Coworth Park Spa, submitted by Purcell, has been shortlisted for the Hotel Design Award – Europe in the International Hotel & Property Awards 2014. The project will also compete for the Spa Hotel Award.
Coworth Park Spa is a sustainable building built into its landscape that provides an exclusive eco-luxury spa with low energy requirements. This sensitive site in the heart of the Surrey green belt necessitated an ingenious design that would minimise the spa’s volume and footprint and maximise its commanding views without compromising on comfort.
The spa is oriented to the sun’s morning to dusk path so that the outer rooms and terrace maximise natural light. The living roof is profiled to incorporate clerestory lighting to the rear underground treatment rooms as well as to the central radial corridor. It provides differing depths of growing medium that enable a range of natural herbs for use within the spa.
Carbon neutrality is the future for all modern designs and Coworth Park Spa is leading the way in the hospitality industry as an environmentally-advanced estate. Spa facilities are naturally energy intensive due to the high heating requirements, lighting levels and environmental requirements of the various treatment facilities offered. Coworth Park Spa is unique in its design which maximises the natural elements surrounding the building to offset the carbon impact of these requirements.

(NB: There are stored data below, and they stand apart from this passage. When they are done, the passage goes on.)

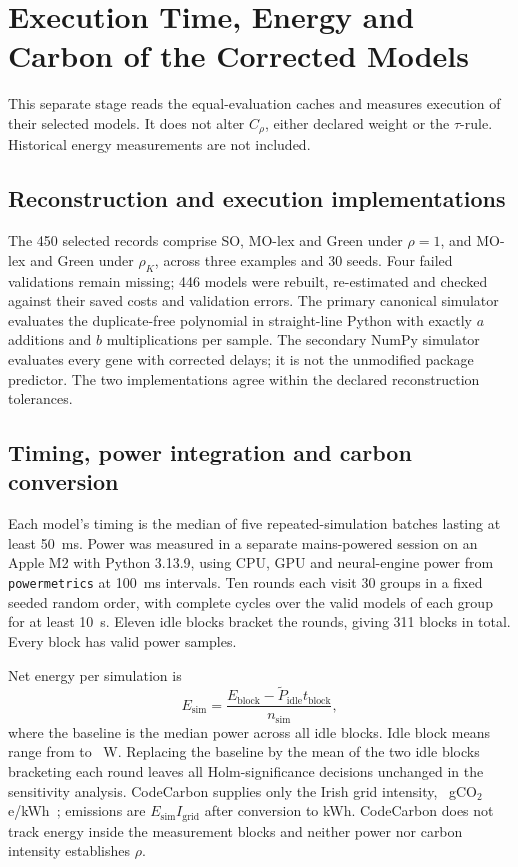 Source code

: \section{Execution Time, Energy and Carbon of the Corrected Models}\label{sec:energy}
This separate stage reads the equal-evaluation caches and measures execution of their selected models. It does not alter $C_\rho$, either declared weight or the $\tau$-rule. Historical energy measurements are not included.
\subsection{Reconstruction and execution implementations}
The 450 selected records comprise SO, MO-lex and Green under $\rho=1$, and MO-lex and Green under $\rho_K$, across three examples and 30 seeds. Four failed validations remain missing; 446 models were rebuilt, re-estimated and checked against their saved costs and validation errors. The primary canonical simulator evaluates the duplicate-free polynomial in straight-line Python with exactly $a$ additions and $b$ multiplications per sample. The secondary NumPy simulator evaluates every gene with corrected delays; it is not the unmodified package predictor. The two implementations agree within the declared reconstruction tolerances.
\subsection{Timing, power integration and carbon conversion}
Each model's timing is the median of five repeated-simulation batches lasting at least 50~ms. Power was measured in a separate mains-powered session on an Apple M2 with Python 3.13.9, using CPU, GPU and neural-engine power from \texttt{powermetrics} at 100~ms intervals. Ten rounds each visit 30 groups in a fixed seeded random order, with complete cycles over the valid models of each group for at least 10~s. Eleven idle blocks bracket the rounds, giving 311 blocks in total. Every block has valid power samples.

Net energy per simulation is
\begin{equation}
E_{\mathrm{sim}}=\frac{E_{\mathrm{block}}-\widetilde P_{\mathrm{idle}}t_{\mathrm{block}}}{n_{\mathrm{sim}}},\label{eq:esim}
\end{equation}
where the baseline is the median power across all idle blocks. Idle block means range from \CorrectedIdleMin{} to \CorrectedIdleMax{}~W. Replacing the baseline by the mean of the two idle blocks bracketing each round leaves all Holm-significance decisions unchanged in the sensitivity analysis. CodeCarbon supplies only the Irish grid intensity, \CorrectedCI{}~gCO$_2$e/kWh~\cite{codecarbon}; emissions are $E_{\mathrm{sim}}I_{\mathrm{grid}}$ after conversion to kWh. CodeCarbon does not track energy inside the measurement blocks and neither power nor carbon intensity establishes $\rho$.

Its excellence and exemplar status is endorsed by being the world’s first spa to incorporate the ground-breaking use of carbon negative lime hemp walling combined with an innovative timber glulam monocoque structure that is reflected in the bowed timber ceiling to the spa pool, reminiscent of the underside of a boat. The living roof is at ground level to the rear and merges into the woodland floor of primroses and bluebells whilst creating a 21st century garden of lavender, camomile and thyme, further demonstrating the increased biodiversity of living roofs within the built environment and adding to the thermal efficiency of the building. The project uses some of the latest zero carbon and low energy technologies, many of which are being used for the first time on a project of this nature in the United Kingdom.